Client Goal
- Eliminate Production Environment out-of-tolerance conditions for Dew Point and MUA control.
- Produce solid software architecture for repeatable, scaleable results
- Increase Energy Efficiency
- Reduce Valve and Instrumentation wear
Project Overview
Tegron provided consulting engineering services to eliminate Production environmental conditions benchmark variances for dewpoint control. Variances occured during changes in ambient temperature and operating conditions during equipment start and weather changes.
Scope of Supply
- Process Consulting
- Design
- Software Development
- Client Operator and Engineer Training
- Startup and Commissioning
The Outcome
- Provides a needed artificial load for the glycol if started prematurely without affecting fab dewpoint.
- Provides backup means to control dewpoint during a weather front if the operators do not start glycol in a timely fashion.
- Provides bumpless transfer to/from chilled water control from/to glycol control.
- Uses one PID to control 4 valves with wildly varying gains. It automatically adjusts for the different valve gains to provide linear control across the entire PID’s range regardless of the change in control element (valve) characteristics. This a resulted in dramatically less valve travel thus increasing valve life and reducing compressed air usage and improves process variable control
- Each valves’ high and low clamp can be changed independently. The code recalculates the PID output in 1 scan to ensure the valve does not make a dramatic move if these clamps are changed while the valve is controlling dewpoint.
- Humidification and dehumidification are precluded from running simultaneously.

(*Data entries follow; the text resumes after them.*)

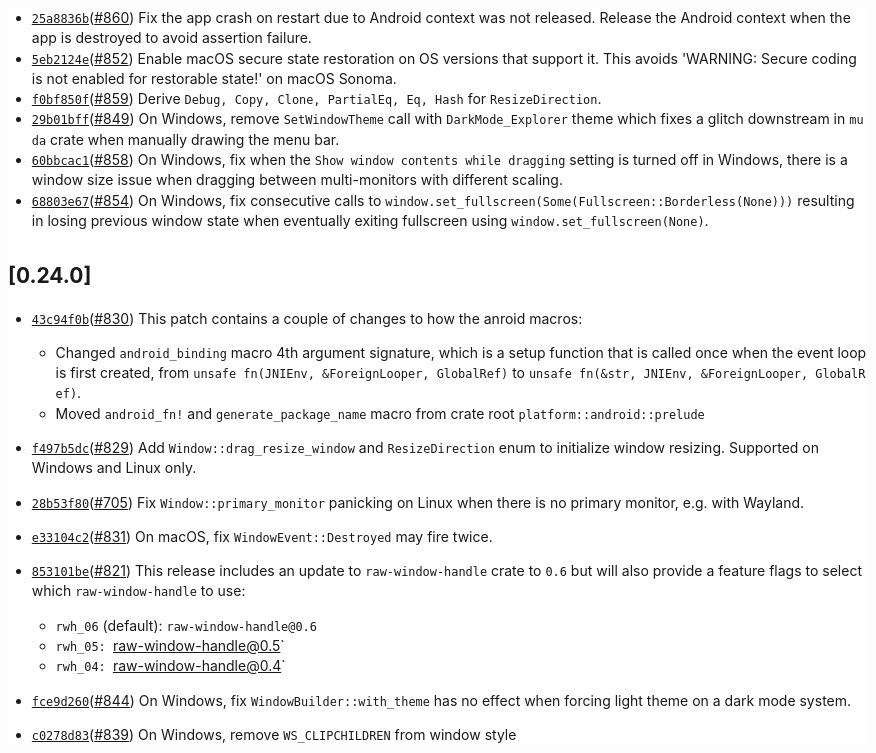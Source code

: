 - [`25a8836b`](https://github.com/tauri-apps/tao/commit/25a8836b6493d1873d7c263bb5603c2a4e3364a1)([#860](https://github.com/tauri-apps/tao/pull/860)) Fix the app crash on restart due to Android context was not released. Release the Android context when the app is destroyed to avoid assertion failure.
- [`5eb2124e`](https://github.com/tauri-apps/tao/commit/5eb2124e706b57f236a42503d530f9671cd0a2cf)([#852](https://github.com/tauri-apps/tao/pull/852)) Enable macOS secure state restoration on OS versions that support it. This avoids
  'WARNING: Secure coding is not enabled for restorable state!' on macOS Sonoma.
- [`f0bf850f`](https://github.com/tauri-apps/tao/commit/f0bf850fee4dddb045522257aa53719b3136f4ff)([#859](https://github.com/tauri-apps/tao/pull/859)) Derive `Debug, Copy, Clone, PartialEq, Eq, Hash` for `ResizeDirection`.
- [`29b01bff`](https://github.com/tauri-apps/tao/commit/29b01bff2b547ca5b6bba57584c9c7cc2b93c098)([#849](https://github.com/tauri-apps/tao/pull/849)) On Windows, remove `SetWindowTheme` call with `DarkMode_Explorer` theme which fixes a glitch downstream in `muda` crate when manually drawing the menu bar.
- [`60bbcac1`](https://github.com/tauri-apps/tao/commit/60bbcac168887eecbbddeb05d479347f9c9478d5)([#858](https://github.com/tauri-apps/tao/pull/858)) On Windows, fix when the `Show window contents while dragging` setting is turned off in Windows, there is a window size issue when dragging between multi-monitors with different scaling.
- [`68803e67`](https://github.com/tauri-apps/tao/commit/68803e67480cfdc2e57cb13647328cd6539ce6fc)([#854](https://github.com/tauri-apps/tao/pull/854)) On Windows, fix consecutive calls to `window.set_fullscreen(Some(Fullscreen::Borderless(None)))` resulting in losing previous window state when eventually exiting fullscreen using `window.set_fullscreen(None)`.

## \[0.24.0]

- [`43c94f0b`](https://github.com/tauri-apps/tao/commit/43c94f0b2021d3831846c53bfd268cdda2c87b51)([#830](https://github.com/tauri-apps/tao/pull/830)) This patch contains a couple of changes to how the anroid macros:

  - Changed `android_binding` macro 4th argument signature, which is a setup function that is called once when the event loop is first created, from `unsafe fn(JNIEnv, &ForeignLooper, GlobalRef)` to `unsafe fn(&str, JNIEnv, &ForeignLooper, GlobalRef)`.
  - Moved `android_fn!` and `generate_package_name` macro from crate root `platform::android::prelude`
- [`f497b5dc`](https://github.com/tauri-apps/tao/commit/f497b5dc828c202376f37ed835d5fd48b1a93530)([#829](https://github.com/tauri-apps/tao/pull/829)) Add `Window::drag_resize_window` and `ResizeDirection` enum to initialize window resizing. Supported on Windows and Linux only.
- [`28b53f80`](https://github.com/tauri-apps/tao/commit/28b53f80c49bbf2ae8902b98a2e28f6451a5a8f1)([#705](https://github.com/tauri-apps/tao/pull/705)) Fix `Window::primary_monitor` panicking on Linux when there is no primary monitor, e.g. with Wayland.
- [`e33104c2`](https://github.com/tauri-apps/tao/commit/e33104c2cf06fd1fcabba89332a48a06b975929e)([#831](https://github.com/tauri-apps/tao/pull/831)) On macOS, fix `WindowEvent::Destroyed` may fire twice.
- [`853101be`](https://github.com/tauri-apps/tao/commit/853101bea465098e56756aa700c4d50f503ee95a)([#821](https://github.com/tauri-apps/tao/pull/821)) This release includes an update to `raw-window-handle` crate to `0.6` but will also provide a feature flags to select which `raw-window-handle` to use:

  - `rwh_06` (default): `raw-window-handle@0.6`
  - ` rwh_05:  `raw-window-handle@0.5\`
  - ` rwh_04:  `raw-window-handle@0.4\`
- [`fce9d260`](https://github.com/tauri-apps/tao/commit/fce9d2603e55f2b37ff69acfbbd484de6298351e)([#844](https://github.com/tauri-apps/tao/pull/844)) On Windows, fix `WindowBuilder::with_theme` has no effect when forcing light theme on a dark mode system.
- [`c0278d83`](https://github.com/tauri-apps/tao/commit/c0278d83f93d8ee18d1e9eeee88e71d84c12357a)([#839](https://github.com/tauri-apps/tao/pull/839)) On Windows, remove `WS_CLIPCHILDREN` from window style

- Large energy savings over the course of a years especially in spring and fall when weather patterns change frequently.
- Heating / cooling coils are preemptively “primed” for use prior to their being needed providing for a bumpless transition when moving through the PID’s range and thus differing control elements (valves).
Filters out process noise before the PID reducing valve travel. This combined with the fact that the PID executes at a periodicity as dicated by the process and not each PLC scan cycle allowed for large derivative values to be used in the PID thus minimizing the effects of stiction and hysteresis.
- Reduces load on the PLC.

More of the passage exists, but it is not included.